Ketakutan warga semakin besar karena pengalaman penertiban sebelumnya di Kelurahan Sabah Balau, Kecamatan Tanjung Bintang, Lampung Selatan, pada 12 Februari lalu. Banyak yang akhirnya membongkar rumahnya sedikit demi sedikit karena trauma.

“Orang-orang sini pada ketakutan. Rumah-rumah udah pada dicopotin, itu asbes (atap rumah, red) saya juga udah saya copotin. Karena trauma kayak yang kejadian pas di belakang itu (Sabau Balau),” ungkapnya.

Tira bersikukuh bertahan karena merasa memiliki dasar menempati lahan tersebut.
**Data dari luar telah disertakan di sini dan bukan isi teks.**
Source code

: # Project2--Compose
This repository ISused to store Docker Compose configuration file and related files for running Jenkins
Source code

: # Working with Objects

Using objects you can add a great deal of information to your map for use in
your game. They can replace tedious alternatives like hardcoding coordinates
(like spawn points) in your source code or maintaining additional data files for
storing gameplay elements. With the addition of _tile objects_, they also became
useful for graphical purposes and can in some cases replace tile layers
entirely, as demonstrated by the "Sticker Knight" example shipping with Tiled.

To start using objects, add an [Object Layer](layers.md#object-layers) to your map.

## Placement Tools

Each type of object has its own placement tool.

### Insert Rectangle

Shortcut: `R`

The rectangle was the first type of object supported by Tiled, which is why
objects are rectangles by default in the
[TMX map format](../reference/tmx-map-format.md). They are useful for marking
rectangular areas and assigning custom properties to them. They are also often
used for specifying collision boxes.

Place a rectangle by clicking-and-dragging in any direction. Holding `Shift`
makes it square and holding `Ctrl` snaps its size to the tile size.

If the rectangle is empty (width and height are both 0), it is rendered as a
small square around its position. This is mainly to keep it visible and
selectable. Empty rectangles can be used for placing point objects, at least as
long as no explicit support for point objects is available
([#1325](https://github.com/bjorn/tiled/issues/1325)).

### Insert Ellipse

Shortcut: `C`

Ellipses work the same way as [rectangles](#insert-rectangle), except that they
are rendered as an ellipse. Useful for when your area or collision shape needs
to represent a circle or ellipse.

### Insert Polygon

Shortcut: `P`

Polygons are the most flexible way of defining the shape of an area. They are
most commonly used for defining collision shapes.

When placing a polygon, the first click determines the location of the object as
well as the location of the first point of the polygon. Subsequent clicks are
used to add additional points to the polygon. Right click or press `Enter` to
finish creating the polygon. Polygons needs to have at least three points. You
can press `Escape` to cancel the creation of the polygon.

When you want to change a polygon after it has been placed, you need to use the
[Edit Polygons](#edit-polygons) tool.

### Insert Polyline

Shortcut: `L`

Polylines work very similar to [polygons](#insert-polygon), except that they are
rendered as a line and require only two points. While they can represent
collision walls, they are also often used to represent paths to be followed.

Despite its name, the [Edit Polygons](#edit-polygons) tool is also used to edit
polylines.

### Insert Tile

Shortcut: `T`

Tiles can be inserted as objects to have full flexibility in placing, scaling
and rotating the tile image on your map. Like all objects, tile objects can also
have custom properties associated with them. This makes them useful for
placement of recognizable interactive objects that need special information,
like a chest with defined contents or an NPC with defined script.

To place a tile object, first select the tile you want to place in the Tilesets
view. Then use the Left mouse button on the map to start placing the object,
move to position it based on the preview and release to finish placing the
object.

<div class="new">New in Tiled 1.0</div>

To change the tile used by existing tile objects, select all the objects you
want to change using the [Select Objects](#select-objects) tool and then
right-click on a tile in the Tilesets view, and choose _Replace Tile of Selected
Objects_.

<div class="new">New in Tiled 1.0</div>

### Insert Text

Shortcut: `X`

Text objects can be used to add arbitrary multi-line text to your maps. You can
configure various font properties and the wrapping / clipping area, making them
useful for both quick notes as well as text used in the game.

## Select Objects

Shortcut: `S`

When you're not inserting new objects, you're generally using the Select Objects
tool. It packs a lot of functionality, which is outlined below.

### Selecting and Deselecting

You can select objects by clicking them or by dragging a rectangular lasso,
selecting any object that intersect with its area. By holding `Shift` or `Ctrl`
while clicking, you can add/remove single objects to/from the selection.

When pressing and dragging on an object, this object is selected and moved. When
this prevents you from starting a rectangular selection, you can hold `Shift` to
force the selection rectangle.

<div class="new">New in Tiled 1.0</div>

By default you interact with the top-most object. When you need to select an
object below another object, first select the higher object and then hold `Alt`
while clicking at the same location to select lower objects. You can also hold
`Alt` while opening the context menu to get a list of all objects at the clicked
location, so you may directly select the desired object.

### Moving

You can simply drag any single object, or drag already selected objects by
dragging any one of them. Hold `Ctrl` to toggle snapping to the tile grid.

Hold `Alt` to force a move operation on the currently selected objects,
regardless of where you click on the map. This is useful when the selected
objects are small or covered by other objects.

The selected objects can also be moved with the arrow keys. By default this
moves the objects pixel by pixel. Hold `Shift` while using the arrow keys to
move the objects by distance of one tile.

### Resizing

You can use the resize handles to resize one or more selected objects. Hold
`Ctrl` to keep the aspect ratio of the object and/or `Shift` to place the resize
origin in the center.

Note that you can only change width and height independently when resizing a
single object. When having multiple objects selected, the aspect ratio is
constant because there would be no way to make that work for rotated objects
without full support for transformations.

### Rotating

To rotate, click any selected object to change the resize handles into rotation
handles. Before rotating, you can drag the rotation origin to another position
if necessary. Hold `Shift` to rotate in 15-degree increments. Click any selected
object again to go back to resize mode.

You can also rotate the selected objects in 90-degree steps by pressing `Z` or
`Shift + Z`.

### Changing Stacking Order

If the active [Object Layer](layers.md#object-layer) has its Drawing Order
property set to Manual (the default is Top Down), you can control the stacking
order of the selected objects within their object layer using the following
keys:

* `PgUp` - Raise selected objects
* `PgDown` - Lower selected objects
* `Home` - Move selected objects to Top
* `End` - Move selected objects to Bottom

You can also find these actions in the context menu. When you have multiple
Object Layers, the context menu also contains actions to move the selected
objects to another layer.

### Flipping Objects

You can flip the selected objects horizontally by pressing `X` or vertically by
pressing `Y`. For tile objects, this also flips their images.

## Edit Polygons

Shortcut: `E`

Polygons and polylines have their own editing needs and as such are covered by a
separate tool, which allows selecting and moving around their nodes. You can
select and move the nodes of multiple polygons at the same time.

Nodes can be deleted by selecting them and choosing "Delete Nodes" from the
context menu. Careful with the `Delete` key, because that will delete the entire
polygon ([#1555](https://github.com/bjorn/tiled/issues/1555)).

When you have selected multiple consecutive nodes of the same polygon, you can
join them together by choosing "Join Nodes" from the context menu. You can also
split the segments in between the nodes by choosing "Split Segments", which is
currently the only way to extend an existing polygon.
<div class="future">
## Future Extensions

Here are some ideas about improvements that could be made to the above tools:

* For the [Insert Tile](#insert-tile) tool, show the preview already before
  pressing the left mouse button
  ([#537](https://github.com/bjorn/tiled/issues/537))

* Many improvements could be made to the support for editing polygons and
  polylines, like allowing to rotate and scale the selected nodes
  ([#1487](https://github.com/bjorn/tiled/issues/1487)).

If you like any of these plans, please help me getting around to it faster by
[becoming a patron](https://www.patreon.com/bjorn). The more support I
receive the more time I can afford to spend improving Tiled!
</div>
Ia menyebut tanah itu dulunya merupakan milik pensiunan PTP X (kini PTPN 7) yang diserahkan kepada para penggarap.

“Kami tidak bersalah bang dan kami ini tinggal di Palak Burung, tanah ini milik pensiunan PTP, untuk diserahkan kepada penggarap-penggarapnya pada waktu itu,” katanya.

Ia juga menilai proses pemberitahuan terasa mendesak karena tenggat surat dinilai terlalu rapat.

“Trauma seperti kayak yang di belakang itu karena kita cuma dikasih waktu satu bulan. Biasa tiga bulan sekali surat peringatan ini kok seminggu di kasih lagi, pokonya dalam tiga minggu ini sudah tiga suratnya,” ujarnya.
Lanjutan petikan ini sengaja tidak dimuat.